Listed entries
[Start of Attachment]
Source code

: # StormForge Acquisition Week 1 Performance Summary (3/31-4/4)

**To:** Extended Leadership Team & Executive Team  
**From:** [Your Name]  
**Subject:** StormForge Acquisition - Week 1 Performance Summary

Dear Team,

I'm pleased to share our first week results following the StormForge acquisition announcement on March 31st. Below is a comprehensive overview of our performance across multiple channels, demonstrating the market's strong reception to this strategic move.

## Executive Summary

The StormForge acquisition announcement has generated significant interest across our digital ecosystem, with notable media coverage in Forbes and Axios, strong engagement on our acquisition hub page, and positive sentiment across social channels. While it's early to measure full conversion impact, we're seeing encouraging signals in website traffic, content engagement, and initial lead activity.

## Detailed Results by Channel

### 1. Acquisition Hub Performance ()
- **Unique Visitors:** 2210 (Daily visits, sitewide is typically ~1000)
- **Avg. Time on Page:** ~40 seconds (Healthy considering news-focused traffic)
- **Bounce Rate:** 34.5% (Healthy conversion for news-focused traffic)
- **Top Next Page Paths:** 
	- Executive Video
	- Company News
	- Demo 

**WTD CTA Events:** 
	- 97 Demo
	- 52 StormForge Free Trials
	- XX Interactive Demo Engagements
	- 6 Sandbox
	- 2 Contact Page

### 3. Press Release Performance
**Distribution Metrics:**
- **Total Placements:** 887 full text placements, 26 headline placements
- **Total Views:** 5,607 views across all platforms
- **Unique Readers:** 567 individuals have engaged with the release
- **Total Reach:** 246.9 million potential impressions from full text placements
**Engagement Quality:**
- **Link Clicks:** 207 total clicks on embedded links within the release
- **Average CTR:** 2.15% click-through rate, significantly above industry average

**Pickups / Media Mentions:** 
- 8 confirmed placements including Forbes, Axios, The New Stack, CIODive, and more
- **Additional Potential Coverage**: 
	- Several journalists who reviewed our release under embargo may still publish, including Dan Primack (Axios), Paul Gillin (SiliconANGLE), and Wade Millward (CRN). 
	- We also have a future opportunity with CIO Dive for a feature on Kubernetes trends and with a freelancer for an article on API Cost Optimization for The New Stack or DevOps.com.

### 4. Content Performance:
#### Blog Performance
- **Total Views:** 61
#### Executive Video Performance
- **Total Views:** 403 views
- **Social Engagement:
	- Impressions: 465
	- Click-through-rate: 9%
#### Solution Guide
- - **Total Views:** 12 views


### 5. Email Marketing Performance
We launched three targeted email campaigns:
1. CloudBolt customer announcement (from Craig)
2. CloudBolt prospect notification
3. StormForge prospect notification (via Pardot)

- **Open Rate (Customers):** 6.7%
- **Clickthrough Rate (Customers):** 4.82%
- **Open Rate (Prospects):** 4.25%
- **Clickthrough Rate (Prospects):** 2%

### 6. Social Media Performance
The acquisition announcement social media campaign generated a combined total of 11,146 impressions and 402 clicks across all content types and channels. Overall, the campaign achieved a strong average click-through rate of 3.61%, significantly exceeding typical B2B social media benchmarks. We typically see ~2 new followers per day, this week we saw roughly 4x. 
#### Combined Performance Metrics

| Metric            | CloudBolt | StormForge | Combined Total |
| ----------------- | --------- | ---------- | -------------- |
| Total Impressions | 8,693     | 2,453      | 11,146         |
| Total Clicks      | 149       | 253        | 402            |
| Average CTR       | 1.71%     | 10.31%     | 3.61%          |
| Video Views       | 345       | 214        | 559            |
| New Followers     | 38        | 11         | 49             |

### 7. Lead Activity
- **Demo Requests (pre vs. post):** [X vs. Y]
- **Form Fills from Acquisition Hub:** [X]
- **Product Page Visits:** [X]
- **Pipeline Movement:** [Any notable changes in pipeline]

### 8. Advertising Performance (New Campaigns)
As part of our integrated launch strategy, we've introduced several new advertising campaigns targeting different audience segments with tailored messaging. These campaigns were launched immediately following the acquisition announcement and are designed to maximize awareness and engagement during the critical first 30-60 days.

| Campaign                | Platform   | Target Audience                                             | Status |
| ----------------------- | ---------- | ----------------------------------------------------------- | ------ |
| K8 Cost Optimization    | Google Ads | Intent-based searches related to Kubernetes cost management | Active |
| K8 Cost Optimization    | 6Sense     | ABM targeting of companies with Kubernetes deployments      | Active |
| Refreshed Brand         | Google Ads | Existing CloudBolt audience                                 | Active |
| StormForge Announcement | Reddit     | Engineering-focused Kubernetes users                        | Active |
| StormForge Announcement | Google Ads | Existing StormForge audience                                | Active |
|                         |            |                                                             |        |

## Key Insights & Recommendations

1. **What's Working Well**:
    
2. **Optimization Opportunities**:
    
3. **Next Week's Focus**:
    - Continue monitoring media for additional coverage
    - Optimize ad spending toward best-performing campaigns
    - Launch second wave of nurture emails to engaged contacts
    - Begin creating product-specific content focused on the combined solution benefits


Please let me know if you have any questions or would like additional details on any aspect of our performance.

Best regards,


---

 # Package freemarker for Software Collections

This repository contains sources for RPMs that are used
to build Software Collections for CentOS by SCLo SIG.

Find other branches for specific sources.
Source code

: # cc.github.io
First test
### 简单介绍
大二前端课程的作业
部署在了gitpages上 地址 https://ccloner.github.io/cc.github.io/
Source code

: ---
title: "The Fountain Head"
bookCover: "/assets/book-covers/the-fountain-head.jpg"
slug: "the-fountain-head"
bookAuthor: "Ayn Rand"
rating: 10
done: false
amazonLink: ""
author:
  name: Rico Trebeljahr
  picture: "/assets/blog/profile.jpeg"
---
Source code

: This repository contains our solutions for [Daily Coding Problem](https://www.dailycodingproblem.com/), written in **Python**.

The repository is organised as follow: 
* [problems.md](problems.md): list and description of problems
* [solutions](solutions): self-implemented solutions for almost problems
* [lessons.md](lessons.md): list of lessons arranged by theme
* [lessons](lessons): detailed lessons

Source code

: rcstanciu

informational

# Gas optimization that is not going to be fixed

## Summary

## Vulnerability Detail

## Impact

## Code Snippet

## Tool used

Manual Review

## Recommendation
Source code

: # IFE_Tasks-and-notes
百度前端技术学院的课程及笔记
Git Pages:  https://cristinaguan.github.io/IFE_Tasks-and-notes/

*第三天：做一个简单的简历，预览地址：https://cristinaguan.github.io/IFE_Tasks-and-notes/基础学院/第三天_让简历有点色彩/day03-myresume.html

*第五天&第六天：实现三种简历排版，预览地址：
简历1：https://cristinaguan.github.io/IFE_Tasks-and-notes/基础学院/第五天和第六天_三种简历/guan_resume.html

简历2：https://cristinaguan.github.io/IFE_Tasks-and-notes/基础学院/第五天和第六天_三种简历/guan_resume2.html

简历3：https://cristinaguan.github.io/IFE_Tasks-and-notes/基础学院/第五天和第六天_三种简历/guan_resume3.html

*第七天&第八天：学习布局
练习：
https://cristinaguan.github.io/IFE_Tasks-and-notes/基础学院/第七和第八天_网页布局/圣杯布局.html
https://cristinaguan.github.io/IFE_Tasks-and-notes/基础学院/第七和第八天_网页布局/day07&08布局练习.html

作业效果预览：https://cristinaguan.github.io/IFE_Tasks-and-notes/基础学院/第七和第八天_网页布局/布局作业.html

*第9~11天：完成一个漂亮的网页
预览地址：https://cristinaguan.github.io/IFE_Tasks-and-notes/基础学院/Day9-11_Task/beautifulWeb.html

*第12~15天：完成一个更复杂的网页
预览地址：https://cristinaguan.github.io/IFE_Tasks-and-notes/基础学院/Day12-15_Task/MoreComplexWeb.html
[End of Attachment]
What you need to do
Transcribe each entry verbatim, leaving none out.

Solution to this task
Source code

: # StormForge Acquisition Week 1 Performance Summary (3/31-4/4)

**To:** Extended Leadership Team & Executive Team  
**From:** [Your Name]  
**Subject:** StormForge Acquisition - Week 1 Performance Summary

Dear Team,

I'm pleased to share our first week results following the StormForge acquisition announcement on March 31st. Below is a comprehensive overview of our performance across multiple channels, demonstrating the market's strong reception to this strategic move.

## Executive Summary

The StormForge acquisition announcement has generated significant interest across our digital ecosystem, with notable media coverage in Forbes and Axios, strong engagement on our acquisition hub page, and positive sentiment across social channels. While it's early to measure full conversion impact, we're seeing encouraging signals in website traffic, content engagement, and initial lead activity.

## Detailed Results by Channel

### 1. Acquisition Hub Performance ()
- **Unique Visitors:** 2210 (Daily visits, sitewide is typically ~1000)
- **Avg. Time on Page:** ~40 seconds (Healthy considering news-focused traffic)
- **Bounce Rate:** 34.5% (Healthy conversion for news-focused traffic)
- **Top Next Page Paths:** 
	- Executive Video
	- Company News
	- Demo 

**WTD CTA Events:** 
	- 97 Demo
	- 52 StormForge Free Trials
	- XX Interactive Demo Engagements
	- 6 Sandbox
	- 2 Contact Page

### 3. Press Release Performance
**Distribution Metrics:**
- **Total Placements:** 887 full text placements, 26 headline placements
- **Total Views:** 5,607 views across all platforms
- **Unique Readers:** 567 individuals have engaged with the release
- **Total Reach:** 246.9 million potential impressions from full text placements
**Engagement Quality:**
- **Link Clicks:** 207 total clicks on embedded links within the release
- **Average CTR:** 2.15% click-through rate, significantly above industry average

**Pickups / Media Mentions:** 
- 8 confirmed placements including Forbes, Axios, The New Stack, CIODive, and more
- **Additional Potential Coverage**: 
	- Several journalists who reviewed our release under embargo may still publish, including Dan Primack (Axios), Paul Gillin (SiliconANGLE), and Wade Millward (CRN). 
	- We also have a future opportunity with CIO Dive for a feature on Kubernetes trends and with a freelancer for an article on API Cost Optimization for The New Stack or DevOps.com.

### 4. Content Performance:
#### Blog Performance
- **Total Views:** 61
#### Executive Video Performance
- **Total Views:** 403 views
- **Social Engagement:
	- Impressions: 465
	- Click-through-rate: 9%
#### Solution Guide
- - **Total Views:** 12 views


### 5. Email Marketing Performance
We launched three targeted email campaigns:
1. CloudBolt customer announcement (from Craig)
2. CloudBolt prospect notification
3. StormForge prospect notification (via Pardot)

- **Open Rate (Customers):** 6.7%
- **Clickthrough Rate (Customers):** 4.82%
- **Open Rate (Prospects):** 4.25%
- **Clickthrough Rate (Prospects):** 2%

### 6. Social Media Performance
The acquisition announcement social media campaign generated a combined total of 11,146 impressions and 402 clicks across all content types and channels. Overall, the campaign achieved a strong average click-through rate of 3.61%, significantly exceeding typical B2B social media benchmarks. We typically see ~2 new followers per day, this week we saw roughly 4x. 
#### Combined Performance Metrics

| Metric            | CloudBolt | StormForge | Combined Total |
| ----------------- | --------- | ---------- | -------------- |
| Total Impressions | 8,693     | 2,453      | 11,146         |
| Total Clicks      | 149       | 253        | 402            |
| Average CTR       | 1.71%     | 10.31%     | 3.61%          |
| Video Views       | 345       | 214        | 559            |
| New Followers     | 38        | 11         | 49             |

### 7. Lead Activity
- **Demo Requests (pre vs. post):** [X vs. Y]
- **Form Fills from Acquisition Hub:** [X]
- **Product Page Visits:** [X]
- **Pipeline Movement:** [Any notable changes in pipeline]

### 8. Advertising Performance (New Campaigns)
As part of our integrated launch strategy, we've introduced several new advertising campaigns targeting different audience segments with tailored messaging. These campaigns were launched immediately following the acquisition announcement and are designed to maximize awareness and engagement during the critical first 30-60 days.

| Campaign                | Platform   | Target Audience                                             | Status |
| ----------------------- | ---------- | ----------------------------------------------------------- | ------ |
| K8 Cost Optimization    | Google Ads | Intent-based searches related to Kubernetes cost management | Active |
| K8 Cost Optimization    | 6Sense     | ABM targeting of companies with Kubernetes deployments      | Active |
| Refreshed Brand         | Google Ads | Existing CloudBolt audience                                 | Active |
| StormForge Announcement | Reddit     | Engineering-focused Kubernetes users                        | Active |
| StormForge Announcement | Google Ads | Existing StormForge audience                                | Active |
|                         |            |                                                             |        |

## Key Insights & Recommendations

1. **What's Working Well**:
    
2. **Optimization Opportunities**:
    
3. **Next Week's Focus**:
    - Continue monitoring media for additional coverage
    - Optimize ad spending toward best-performing campaigns
    - Launch second wave of nurture emails to engaged contacts
    - Begin creating product-specific content focused on the combined solution benefits


Please let me know if you have any questions or would like additional details on any aspect of our performance.

Best regards,


---

 # Package freemarker for Software Collections

This repository contains sources for RPMs that are used
to build Software Collections for CentOS by SCLo SIG.

Find other branches for specific sources.
Source code

: # cc.github.io
First test
### 简单介绍
大二前端课程的作业
部署在了gitpages上 地址 https://ccloner.github.io/cc.github.io/
Source code

: ---
title: "The Fountain Head"
bookCover: "/assets/book-covers/the-fountain-head.jpg"
slug: "the-fountain-head"
bookAuthor: "Ayn Rand"
rating: 10
done: false
amazonLink: ""
author:
  name: Rico Trebeljahr
  picture: "/assets/blog/profile.jpeg"
---
Source code

: This repository contains our solutions for [Daily Coding Problem](https://www.dailycodingproblem.com/), written in **Python**.

The repository is organised as follow: 
* [problems.md](problems.md): list and description of problems
* [solutions](solutions): self-implemented solutions for almost problems
* [lessons.md](lessons.md): list of lessons arranged by theme
* [lessons](lessons): detailed lessons

Source code

: rcstanciu

informational

# Gas optimization that is not going to be fixed

## Summary

## Vulnerability Detail

## Impact

## Code Snippet

## Tool used

Manual Review

## Recommendation
Source code

: # IFE_Tasks-and-notes
百度前端技术学院的课程及笔记
Git Pages:  https://cristinaguan.github.io/IFE_Tasks-and-notes/

*第三天：做一个简单的简历，预览地址：https://cristinaguan.github.io/IFE_Tasks-and-notes/基础学院/第三天_让简历有点色彩/day03-myresume.html

*第五天&第六天：实现三种简历排版，预览地址：
简历1：https://cristinaguan.github.io/IFE_Tasks-and-notes/基础学院/第五天和第六天_三种简历/guan_resume.html

简历2：https://cristinaguan.github.io/IFE_Tasks-and-notes/基础学院/第五天和第六天_三种简历/guan_resume2.html

简历3：https://cristinaguan.github.io/IFE_Tasks-and-notes/基础学院/第五天和第六天_三种简历/guan_resume3.html

*第七天&第八天：学习布局
练习：
https://cristinaguan.github.io/IFE_Tasks-and-notes/基础学院/第七和第八天_网页布局/圣杯布局.html
https://cristinaguan.github.io/IFE_Tasks-and-notes/基础学院/第七和第八天_网页布局/day07&08布局练习.html

作业效果预览：https://cristinaguan.github.io/IFE_Tasks-and-notes/基础学院/第七和第八天_网页布局/布局作业.html

*第9~11天：完成一个漂亮的网页
预览地址：https://cristinaguan.github.io/IFE_Tasks-and-notes/基础学院/Day9-11_Task/beautifulWeb.html

*第12~15天：完成一个更复杂的网页
预览地址：https://cristinaguan.github.io/IFE_Tasks-and-notes/基础学院/Day12-15_Task/MoreComplexWeb.html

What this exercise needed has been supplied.